Start of RECORDS SHOWN

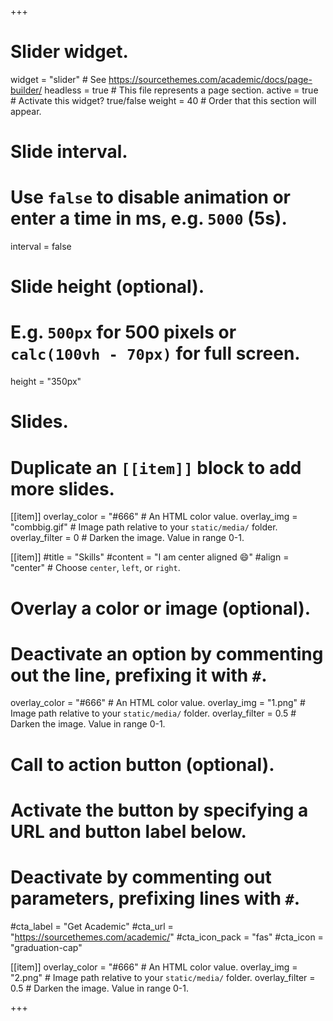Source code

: +++
# Slider widget.
widget = "slider"  # See https://sourcethemes.com/academic/docs/page-builder/
headless = true  # This file represents a page section.
active = true  # Activate this widget? true/false
weight = 40  # Order that this section will appear.

# Slide interval.
# Use `false` to disable animation or enter a time in ms, e.g. `5000` (5s).
interval = false

# Slide height (optional).
# E.g. `500px` for 500 pixels or `calc(100vh - 70px)` for full screen.
height = "350px"

# Slides.
# Duplicate an `[[item]]` block to add more slides.


[[item]]
  overlay_color = "#666"  # An HTML color value.
  overlay_img = "combbig.gif"  # Image path relative to your `static/media/` folder.
  overlay_filter = 0  # Darken the image. Value in range 0-1.

[[item]]
  #title = "Skills"
  #content = "I am center aligned :smile:"
  #align = "center"  # Choose `center`, `left`, or `right`.



  # Overlay a color or image (optional).
  #   Deactivate an option by commenting out the line, prefixing it with `#`.
  overlay_color = "#666"  # An HTML color value.
  overlay_img = "1.png"  # Image path relative to your `static/media/` folder.
  overlay_filter = 0.5  # Darken the image. Value in range 0-1.

  # Call to action button (optional).
  #   Activate the button by specifying a URL and button label below.
  #   Deactivate by commenting out parameters, prefixing lines with `#`.
  #cta_label = "Get Academic"
  #cta_url = "https://sourcethemes.com/academic/"
  #cta_icon_pack = "fas"
  #cta_icon = "graduation-cap"



[[item]]
  overlay_color = "#666"  # An HTML color value.
  overlay_img = "2.png"  # Image path relative to your `static/media/` folder.
  overlay_filter = 0.5  # Darken the image. Value in range 0-1.




+++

End of RECORDS SHOWN

The preceding entries should be duplicated word for word; no picture belongs in the copy.

Source code

: +++
# Slider widget.
widget = "slider"  # See https://sourcethemes.com/academic/docs/page-builder/
headless = true  # This file represents a page section.
active = true  # Activate this widget? true/false
weight = 40  # Order that this section will appear.

# Slide interval.
# Use `false` to disable animation or enter a time in ms, e.g. `5000` (5s).
interval = false

# Slide height (optional).
# E.g. `500px` for 500 pixels or `calc(100vh - 70px)` for full screen.
height = "350px"

# Slides.
# Duplicate an `[[item]]` block to add more slides.


[[item]]
  overlay_color = "#666"  # An HTML color value.
  overlay_img = "combbig.gif"  # Image path relative to your `static/media/` folder.
  overlay_filter = 0  # Darken the image. Value in range 0-1.

[[item]]
  #title = "Skills"
  #content = "I am center aligned :smile:"
  #align = "center"  # Choose `center`, `left`, or `right`.



  # Overlay a color or image (optional).
  #   Deactivate an option by commenting out the line, prefixing it with `#`.
  overlay_color = "#666"  # An HTML color value.
  overlay_img = "1.png"  # Image path relative to your `static/media/` folder.
  overlay_filter = 0.5  # Darken the image. Value in range 0-1.

  # Call to action button (optional).
  #   Activate the button by specifying a URL and button label below.
  #   Deactivate by commenting out parameters, prefixing lines with `#`.
  #cta_label = "Get Academic"
  #cta_url = "https://sourcethemes.com/academic/"
  #cta_icon_pack = "fas"
  #cta_icon = "graduation-cap"



[[item]]
  overlay_color = "#666"  # An HTML color value.
  overlay_img = "2.png"  # Image path relative to your `static/media/` folder.
  overlay_filter = 0.5  # Darken the image. Value in range 0-1.




+++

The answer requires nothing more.